Licenses and Certifications
Certified Information Systems Auditor (CISA) strongly preferred.

Physical Requirements
Sitting, standing, bending, reaching, stretching, stooping, walking, and moving intermittently during working hours. Must be able to lift at least 50lbs. Must be able to maintain verbal and written communication with co-workers, supervisors, residents, family members, visitors, vendors, and all business associates outside of the health campus.

• Competitive salaries and weekly pay
• 401(k) Company Match
• Mental Health Support Program
• Student Loan Repayment and Tuition Reimbursement
• Health, vision, dental & life insurance kick in on the first of the month after your start date
• First time homebuyers' program
• HSA/FSA
• And so much more!

Whether you're looking for a new chapter, a change of pace, or a helping hand, Trilogy is committed to being the best place that you've ever belonged.

Flexibility is what you want, and flexibility is what you'll get.

Come into the office because you want to - not because you have to. At Trilogy, we're proud to embrace a hybrid work environment that allows you both the convenience of working from home and the flexibility of meeting with your co-workers in person. With collaborative workspaces, rotating cubicles, and meditation areas, our freshly renovated Home Office will accommodate the working style that works best for you.

Six months of training, orientation, and fun!

We believe in setting our employees up for success.
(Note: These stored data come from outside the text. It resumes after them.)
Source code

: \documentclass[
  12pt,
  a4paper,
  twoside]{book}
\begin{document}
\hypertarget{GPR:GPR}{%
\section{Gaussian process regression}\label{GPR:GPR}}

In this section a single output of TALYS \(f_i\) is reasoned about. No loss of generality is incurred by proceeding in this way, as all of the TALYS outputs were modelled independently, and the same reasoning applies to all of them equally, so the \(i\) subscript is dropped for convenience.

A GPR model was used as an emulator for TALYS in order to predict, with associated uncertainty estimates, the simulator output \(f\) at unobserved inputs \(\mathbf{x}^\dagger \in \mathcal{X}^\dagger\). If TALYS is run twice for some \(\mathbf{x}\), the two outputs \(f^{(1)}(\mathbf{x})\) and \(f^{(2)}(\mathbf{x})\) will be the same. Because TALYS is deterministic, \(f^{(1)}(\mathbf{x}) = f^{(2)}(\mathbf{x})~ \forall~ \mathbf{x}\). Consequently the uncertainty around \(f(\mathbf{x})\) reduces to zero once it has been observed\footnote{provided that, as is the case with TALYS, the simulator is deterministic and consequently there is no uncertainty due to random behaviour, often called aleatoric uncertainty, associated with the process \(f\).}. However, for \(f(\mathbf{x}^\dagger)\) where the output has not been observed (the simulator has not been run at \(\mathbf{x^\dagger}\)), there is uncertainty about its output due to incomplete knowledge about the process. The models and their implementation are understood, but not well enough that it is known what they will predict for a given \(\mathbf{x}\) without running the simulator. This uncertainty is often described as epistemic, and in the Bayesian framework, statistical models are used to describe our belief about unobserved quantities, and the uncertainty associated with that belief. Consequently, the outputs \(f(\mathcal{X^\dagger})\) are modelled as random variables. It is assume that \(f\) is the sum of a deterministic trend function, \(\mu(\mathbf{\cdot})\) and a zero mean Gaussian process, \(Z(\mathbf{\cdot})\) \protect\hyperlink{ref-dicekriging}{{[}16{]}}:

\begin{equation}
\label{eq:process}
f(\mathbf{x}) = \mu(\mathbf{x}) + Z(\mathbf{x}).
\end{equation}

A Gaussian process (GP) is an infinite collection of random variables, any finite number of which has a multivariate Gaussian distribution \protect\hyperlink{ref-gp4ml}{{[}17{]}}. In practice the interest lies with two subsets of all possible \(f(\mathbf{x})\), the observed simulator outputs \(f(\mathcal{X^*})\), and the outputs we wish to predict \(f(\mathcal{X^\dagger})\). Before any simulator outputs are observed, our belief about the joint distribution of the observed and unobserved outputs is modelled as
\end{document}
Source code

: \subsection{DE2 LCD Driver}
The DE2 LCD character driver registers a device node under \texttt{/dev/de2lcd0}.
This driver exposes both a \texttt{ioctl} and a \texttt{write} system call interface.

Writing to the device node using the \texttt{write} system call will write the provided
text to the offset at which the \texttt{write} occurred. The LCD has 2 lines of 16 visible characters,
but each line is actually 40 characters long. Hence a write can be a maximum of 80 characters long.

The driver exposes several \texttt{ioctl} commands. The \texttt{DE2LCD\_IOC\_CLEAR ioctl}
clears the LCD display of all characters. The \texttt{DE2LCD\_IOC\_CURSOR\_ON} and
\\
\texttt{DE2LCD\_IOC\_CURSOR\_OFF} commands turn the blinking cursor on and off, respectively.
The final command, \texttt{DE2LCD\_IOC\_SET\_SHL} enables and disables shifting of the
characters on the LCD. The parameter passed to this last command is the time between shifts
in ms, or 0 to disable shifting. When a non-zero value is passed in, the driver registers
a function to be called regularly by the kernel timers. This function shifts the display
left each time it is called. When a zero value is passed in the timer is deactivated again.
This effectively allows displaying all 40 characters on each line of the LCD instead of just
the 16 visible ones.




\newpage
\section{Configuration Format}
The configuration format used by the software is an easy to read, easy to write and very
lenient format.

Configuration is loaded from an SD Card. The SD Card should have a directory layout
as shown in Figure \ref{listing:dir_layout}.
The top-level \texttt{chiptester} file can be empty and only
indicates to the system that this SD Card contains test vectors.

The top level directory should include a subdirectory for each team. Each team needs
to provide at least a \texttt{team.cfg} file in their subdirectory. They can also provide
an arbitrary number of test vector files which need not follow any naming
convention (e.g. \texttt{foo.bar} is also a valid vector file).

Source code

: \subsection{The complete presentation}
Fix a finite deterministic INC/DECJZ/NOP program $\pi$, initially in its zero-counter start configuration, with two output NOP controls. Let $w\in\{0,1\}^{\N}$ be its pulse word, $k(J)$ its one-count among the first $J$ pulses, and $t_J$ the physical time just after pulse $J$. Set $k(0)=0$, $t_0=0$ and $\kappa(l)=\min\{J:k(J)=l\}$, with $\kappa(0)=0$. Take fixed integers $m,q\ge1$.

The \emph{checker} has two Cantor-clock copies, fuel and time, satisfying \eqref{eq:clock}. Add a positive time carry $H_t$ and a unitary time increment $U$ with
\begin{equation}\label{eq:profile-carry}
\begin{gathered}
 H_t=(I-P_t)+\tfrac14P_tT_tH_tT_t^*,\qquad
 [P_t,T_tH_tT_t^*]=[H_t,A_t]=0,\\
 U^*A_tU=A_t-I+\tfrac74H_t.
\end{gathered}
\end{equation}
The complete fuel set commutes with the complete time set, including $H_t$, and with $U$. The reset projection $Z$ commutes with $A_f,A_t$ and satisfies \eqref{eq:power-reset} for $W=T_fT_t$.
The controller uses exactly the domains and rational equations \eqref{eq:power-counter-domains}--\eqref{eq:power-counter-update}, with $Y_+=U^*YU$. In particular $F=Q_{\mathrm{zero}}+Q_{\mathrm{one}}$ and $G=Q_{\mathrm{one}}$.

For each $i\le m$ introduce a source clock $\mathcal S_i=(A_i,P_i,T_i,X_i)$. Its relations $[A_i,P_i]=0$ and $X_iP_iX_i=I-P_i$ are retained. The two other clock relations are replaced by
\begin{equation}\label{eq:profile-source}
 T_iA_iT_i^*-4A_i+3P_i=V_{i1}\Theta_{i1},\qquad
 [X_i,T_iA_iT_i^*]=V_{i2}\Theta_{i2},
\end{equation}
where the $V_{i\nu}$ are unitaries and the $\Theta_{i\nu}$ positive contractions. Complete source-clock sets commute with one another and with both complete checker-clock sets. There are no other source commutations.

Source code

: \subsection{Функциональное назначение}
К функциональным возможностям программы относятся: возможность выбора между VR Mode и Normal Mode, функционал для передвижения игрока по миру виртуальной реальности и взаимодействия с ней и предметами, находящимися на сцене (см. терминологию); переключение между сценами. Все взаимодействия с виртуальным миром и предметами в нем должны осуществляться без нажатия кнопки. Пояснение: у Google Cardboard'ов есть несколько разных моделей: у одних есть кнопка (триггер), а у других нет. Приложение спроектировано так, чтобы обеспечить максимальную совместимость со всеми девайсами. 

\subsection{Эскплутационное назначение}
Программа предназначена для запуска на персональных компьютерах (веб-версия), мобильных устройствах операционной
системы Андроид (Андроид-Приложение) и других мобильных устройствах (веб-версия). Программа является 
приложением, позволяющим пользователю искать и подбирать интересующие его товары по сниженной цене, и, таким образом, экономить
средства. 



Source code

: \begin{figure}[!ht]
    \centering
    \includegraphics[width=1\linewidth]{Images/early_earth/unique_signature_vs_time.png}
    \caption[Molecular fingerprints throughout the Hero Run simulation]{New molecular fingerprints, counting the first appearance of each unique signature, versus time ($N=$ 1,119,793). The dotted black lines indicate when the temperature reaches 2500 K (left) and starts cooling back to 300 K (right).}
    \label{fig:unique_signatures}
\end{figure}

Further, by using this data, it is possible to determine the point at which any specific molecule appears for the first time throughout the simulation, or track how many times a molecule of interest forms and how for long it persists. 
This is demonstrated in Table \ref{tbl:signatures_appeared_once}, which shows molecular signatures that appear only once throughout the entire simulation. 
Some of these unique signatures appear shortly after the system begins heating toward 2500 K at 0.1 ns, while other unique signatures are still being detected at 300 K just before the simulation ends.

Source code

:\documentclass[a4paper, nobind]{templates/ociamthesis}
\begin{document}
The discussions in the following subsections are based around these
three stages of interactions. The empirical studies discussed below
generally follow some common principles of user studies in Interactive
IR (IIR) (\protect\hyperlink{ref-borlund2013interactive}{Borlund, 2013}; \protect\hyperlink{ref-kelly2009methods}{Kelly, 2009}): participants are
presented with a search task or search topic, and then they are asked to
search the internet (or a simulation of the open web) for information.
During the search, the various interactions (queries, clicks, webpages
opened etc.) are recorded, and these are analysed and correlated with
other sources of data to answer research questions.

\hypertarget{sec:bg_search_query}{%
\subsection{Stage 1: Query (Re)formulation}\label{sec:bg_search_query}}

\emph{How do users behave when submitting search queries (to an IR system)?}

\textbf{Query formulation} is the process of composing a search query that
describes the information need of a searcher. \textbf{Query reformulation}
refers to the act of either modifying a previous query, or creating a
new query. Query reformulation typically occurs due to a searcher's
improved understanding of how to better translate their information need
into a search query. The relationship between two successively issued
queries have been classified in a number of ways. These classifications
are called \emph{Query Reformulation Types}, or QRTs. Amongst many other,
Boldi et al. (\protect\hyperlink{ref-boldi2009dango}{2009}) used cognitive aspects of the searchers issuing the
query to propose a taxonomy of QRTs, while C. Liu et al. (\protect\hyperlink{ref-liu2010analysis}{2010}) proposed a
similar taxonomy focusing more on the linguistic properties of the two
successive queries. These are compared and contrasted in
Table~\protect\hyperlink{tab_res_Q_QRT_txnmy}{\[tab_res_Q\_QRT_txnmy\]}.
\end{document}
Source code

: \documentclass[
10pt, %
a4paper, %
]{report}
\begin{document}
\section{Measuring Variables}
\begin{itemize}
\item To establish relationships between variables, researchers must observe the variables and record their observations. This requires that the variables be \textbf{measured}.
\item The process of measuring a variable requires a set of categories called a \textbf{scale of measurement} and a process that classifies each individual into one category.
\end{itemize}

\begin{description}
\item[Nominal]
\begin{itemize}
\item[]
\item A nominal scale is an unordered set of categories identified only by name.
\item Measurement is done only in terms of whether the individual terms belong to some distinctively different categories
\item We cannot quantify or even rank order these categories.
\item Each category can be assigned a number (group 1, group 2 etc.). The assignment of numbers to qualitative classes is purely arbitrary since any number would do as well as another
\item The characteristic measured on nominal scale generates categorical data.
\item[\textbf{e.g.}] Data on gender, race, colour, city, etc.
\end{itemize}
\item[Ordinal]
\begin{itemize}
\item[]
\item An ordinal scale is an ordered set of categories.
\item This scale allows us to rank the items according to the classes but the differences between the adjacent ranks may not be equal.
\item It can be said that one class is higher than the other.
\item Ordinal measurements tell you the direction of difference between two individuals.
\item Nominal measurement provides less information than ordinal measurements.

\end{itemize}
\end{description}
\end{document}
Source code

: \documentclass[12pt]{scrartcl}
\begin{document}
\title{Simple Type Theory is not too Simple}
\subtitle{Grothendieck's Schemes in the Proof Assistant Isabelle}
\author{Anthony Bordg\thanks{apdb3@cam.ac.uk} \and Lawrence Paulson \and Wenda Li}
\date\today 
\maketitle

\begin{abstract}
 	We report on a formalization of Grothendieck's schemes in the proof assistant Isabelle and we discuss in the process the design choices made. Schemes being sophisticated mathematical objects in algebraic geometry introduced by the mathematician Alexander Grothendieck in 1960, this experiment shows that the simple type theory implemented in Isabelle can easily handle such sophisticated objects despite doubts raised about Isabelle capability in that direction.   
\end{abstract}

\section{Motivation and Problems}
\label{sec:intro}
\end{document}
That's why your first six months are referred to as your "blue-badge" period - a time where you are encouraged to ask questions, ask for help when needed, and familiarize yourself with the company culture. Even when your blue badge period ends, you can rest assured that the Trilogy team will always have your back.

As one of Fortune's Best Places to Work in Aging Services, a certified Great Place to Work, and one of Glassdoor's Top 100 Best Companies to Work, Trilogy is proud to be an equal opportunity employer committed to helping you reach your full potential and to diversity and inclusion in the workplace. We prohibit discrimination and harassment of any kind based on race, color, sex, religion, sexual orientation, national origin, disability, genetic information, pregnancy or any other protected characteristic as outlined by federal, state or local laws.

FOR THIS TYPE OF EMPLOYMENT STATE LAW REQUIRES A CRIMINAL RECORD CHECK AS A CONDITION OF EMPLOYMENT.